_TASK REQUIREMENTS_
Hunt through the lines below for the string "will" and copy each one that has it.

Records from a data collection:
**********

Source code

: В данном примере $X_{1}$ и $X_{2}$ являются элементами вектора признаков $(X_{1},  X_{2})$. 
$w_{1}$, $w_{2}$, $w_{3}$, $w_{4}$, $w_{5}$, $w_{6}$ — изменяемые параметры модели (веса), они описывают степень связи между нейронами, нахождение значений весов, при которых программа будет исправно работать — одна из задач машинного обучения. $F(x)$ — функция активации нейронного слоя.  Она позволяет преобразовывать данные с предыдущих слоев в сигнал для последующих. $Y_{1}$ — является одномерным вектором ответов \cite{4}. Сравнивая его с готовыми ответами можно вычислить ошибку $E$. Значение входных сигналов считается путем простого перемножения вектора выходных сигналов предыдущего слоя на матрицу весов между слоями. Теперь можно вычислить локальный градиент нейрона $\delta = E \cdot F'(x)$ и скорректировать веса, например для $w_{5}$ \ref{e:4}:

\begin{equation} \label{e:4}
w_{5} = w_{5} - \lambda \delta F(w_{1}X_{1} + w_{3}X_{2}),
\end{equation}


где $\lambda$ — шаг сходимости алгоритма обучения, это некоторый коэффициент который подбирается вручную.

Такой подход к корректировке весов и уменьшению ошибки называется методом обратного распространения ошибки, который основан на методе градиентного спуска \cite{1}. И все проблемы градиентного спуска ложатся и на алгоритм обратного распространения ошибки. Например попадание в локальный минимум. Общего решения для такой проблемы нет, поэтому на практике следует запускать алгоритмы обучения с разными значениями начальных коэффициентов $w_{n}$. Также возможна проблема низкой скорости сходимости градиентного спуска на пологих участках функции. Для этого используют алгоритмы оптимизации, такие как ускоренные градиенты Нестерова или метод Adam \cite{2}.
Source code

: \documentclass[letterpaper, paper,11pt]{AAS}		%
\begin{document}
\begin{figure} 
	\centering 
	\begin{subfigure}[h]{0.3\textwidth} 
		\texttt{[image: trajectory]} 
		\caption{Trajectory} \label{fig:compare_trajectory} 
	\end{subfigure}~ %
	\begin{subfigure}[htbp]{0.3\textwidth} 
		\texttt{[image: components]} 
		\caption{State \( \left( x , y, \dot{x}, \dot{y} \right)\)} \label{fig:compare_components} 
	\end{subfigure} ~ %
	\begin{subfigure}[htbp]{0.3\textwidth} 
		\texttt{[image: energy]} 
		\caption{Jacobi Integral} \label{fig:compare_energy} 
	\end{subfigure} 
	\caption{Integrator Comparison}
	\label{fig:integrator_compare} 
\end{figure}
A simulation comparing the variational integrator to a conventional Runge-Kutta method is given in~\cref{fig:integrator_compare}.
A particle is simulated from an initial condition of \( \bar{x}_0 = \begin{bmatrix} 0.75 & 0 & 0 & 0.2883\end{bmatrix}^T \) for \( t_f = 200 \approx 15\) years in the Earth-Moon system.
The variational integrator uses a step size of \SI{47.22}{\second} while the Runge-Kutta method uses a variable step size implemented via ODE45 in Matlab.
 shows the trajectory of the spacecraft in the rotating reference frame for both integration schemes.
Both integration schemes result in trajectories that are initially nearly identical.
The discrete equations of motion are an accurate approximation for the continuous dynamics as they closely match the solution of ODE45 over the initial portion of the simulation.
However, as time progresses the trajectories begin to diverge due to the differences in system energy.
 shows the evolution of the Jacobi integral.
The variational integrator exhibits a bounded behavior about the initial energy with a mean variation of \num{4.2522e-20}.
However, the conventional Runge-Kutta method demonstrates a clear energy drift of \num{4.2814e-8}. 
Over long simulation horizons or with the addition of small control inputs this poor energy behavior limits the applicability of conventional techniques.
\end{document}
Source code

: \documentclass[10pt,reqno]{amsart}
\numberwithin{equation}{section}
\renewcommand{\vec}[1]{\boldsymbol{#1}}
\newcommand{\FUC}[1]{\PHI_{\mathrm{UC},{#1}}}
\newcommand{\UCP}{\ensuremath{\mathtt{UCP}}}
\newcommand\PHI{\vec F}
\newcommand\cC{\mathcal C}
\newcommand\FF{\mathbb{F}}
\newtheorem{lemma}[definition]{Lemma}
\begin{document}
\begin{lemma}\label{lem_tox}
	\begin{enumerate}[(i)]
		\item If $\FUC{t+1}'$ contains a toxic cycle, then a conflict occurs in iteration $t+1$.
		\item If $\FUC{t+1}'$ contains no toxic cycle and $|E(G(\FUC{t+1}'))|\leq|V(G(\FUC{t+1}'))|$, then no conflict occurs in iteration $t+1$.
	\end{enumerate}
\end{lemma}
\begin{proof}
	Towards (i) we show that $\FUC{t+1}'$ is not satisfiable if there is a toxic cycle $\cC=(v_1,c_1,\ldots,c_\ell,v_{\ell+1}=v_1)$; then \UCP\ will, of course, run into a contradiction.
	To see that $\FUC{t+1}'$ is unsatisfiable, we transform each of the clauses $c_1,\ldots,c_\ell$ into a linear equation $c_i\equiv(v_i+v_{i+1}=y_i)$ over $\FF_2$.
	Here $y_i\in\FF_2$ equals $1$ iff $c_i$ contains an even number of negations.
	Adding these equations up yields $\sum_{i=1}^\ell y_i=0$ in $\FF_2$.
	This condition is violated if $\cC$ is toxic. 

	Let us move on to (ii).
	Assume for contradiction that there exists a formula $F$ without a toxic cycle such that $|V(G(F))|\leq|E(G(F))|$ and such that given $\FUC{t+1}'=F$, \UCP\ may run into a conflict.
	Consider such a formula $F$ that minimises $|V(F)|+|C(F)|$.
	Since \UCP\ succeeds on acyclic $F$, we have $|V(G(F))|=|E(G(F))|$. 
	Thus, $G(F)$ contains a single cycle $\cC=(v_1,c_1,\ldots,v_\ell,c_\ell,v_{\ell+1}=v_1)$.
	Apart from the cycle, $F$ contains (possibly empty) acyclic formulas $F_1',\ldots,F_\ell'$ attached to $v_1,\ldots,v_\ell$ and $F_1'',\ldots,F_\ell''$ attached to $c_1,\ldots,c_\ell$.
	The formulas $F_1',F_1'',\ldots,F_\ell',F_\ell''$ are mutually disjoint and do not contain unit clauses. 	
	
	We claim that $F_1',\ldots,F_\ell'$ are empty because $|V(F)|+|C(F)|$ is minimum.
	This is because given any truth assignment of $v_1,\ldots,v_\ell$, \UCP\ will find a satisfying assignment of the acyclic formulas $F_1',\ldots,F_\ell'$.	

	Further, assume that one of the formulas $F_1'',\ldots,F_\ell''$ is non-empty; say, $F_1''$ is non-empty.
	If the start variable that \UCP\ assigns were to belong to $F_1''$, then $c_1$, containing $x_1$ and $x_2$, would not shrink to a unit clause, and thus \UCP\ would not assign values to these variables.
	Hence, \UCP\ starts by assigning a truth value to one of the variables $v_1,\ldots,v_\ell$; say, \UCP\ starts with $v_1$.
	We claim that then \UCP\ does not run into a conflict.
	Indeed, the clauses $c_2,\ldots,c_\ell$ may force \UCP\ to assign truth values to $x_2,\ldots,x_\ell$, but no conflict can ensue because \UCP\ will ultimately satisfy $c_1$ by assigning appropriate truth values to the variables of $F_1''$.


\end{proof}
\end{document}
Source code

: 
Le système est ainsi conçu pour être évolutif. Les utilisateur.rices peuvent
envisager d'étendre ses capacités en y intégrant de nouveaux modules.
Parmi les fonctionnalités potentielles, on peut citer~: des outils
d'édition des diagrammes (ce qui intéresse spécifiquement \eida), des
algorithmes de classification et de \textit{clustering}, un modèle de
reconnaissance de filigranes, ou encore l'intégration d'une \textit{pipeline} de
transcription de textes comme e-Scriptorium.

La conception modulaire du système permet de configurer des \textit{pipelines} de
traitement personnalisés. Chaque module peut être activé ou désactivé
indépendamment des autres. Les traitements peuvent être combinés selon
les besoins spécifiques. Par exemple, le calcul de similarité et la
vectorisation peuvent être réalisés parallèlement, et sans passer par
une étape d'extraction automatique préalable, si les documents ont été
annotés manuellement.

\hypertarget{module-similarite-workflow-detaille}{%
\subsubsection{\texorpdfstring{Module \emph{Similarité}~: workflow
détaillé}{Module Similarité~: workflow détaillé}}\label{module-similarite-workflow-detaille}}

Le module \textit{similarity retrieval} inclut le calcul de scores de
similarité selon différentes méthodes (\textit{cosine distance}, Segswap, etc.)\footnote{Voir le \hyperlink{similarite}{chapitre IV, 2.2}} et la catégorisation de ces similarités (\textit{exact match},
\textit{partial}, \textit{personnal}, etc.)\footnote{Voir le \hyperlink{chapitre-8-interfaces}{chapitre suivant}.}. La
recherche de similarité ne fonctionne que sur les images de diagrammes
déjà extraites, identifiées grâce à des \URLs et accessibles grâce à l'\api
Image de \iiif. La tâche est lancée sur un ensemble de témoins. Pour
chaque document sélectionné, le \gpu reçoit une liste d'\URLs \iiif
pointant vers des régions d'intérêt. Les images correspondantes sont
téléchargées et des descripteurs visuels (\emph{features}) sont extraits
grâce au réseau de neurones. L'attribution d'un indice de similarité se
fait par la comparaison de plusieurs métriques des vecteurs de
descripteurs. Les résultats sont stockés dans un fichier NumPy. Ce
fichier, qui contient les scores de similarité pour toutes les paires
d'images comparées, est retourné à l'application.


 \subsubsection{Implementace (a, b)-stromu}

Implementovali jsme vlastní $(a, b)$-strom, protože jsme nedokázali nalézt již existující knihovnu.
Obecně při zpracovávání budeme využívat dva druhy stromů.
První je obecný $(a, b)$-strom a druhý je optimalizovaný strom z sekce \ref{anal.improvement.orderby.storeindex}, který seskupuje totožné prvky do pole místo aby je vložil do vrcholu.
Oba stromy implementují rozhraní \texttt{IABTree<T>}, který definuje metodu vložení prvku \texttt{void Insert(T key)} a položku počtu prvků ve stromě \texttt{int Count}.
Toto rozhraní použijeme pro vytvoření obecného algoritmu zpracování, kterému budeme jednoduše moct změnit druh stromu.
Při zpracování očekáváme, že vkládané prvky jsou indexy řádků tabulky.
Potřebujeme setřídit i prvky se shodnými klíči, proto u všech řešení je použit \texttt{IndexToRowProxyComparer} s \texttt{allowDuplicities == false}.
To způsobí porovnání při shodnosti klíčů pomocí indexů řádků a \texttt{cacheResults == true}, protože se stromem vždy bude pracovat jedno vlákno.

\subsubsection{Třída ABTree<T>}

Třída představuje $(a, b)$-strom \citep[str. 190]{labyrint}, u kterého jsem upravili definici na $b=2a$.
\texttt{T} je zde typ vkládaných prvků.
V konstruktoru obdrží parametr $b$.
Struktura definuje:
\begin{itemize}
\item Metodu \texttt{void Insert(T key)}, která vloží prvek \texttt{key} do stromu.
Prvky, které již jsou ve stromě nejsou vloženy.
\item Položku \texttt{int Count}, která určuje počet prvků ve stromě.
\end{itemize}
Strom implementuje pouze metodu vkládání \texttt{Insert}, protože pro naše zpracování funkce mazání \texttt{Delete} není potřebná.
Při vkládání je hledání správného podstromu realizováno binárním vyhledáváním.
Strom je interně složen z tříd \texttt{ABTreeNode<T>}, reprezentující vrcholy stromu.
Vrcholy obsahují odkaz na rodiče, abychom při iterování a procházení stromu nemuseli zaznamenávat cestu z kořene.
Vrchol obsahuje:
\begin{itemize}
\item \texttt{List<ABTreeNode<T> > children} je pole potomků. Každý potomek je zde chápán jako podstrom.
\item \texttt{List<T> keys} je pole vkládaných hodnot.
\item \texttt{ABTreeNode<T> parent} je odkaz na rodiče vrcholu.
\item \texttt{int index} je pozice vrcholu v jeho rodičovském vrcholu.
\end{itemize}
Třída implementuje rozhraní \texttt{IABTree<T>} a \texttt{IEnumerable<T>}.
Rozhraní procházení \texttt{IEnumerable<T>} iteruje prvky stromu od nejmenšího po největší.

**********

_COMPLETED EXERCISE_
	Towards (i) we show that $\FUC{t+1}'$ is not satisfiable if there is a toxic cycle $\cC=(v_1,c_1,\ldots,c_\ell,v_{\ell+1}=v_1)$; then \UCP\ will, of course, run into a contradiction.
	This is because given any truth assignment of $v_1,\ldots,v_\ell$, \UCP\ will find a satisfying assignment of the acyclic formulas $F_1',\ldots,F_\ell'$.	
	Indeed, the clauses $c_2,\ldots,c_\ell$ may force \UCP\ to assign truth values to $x_2,\ldots,x_\ell$, but no conflict can ensue because \UCP\ will ultimately satisfy $c_1$ by assigning appropriate truth values to the variables of $F_1''$.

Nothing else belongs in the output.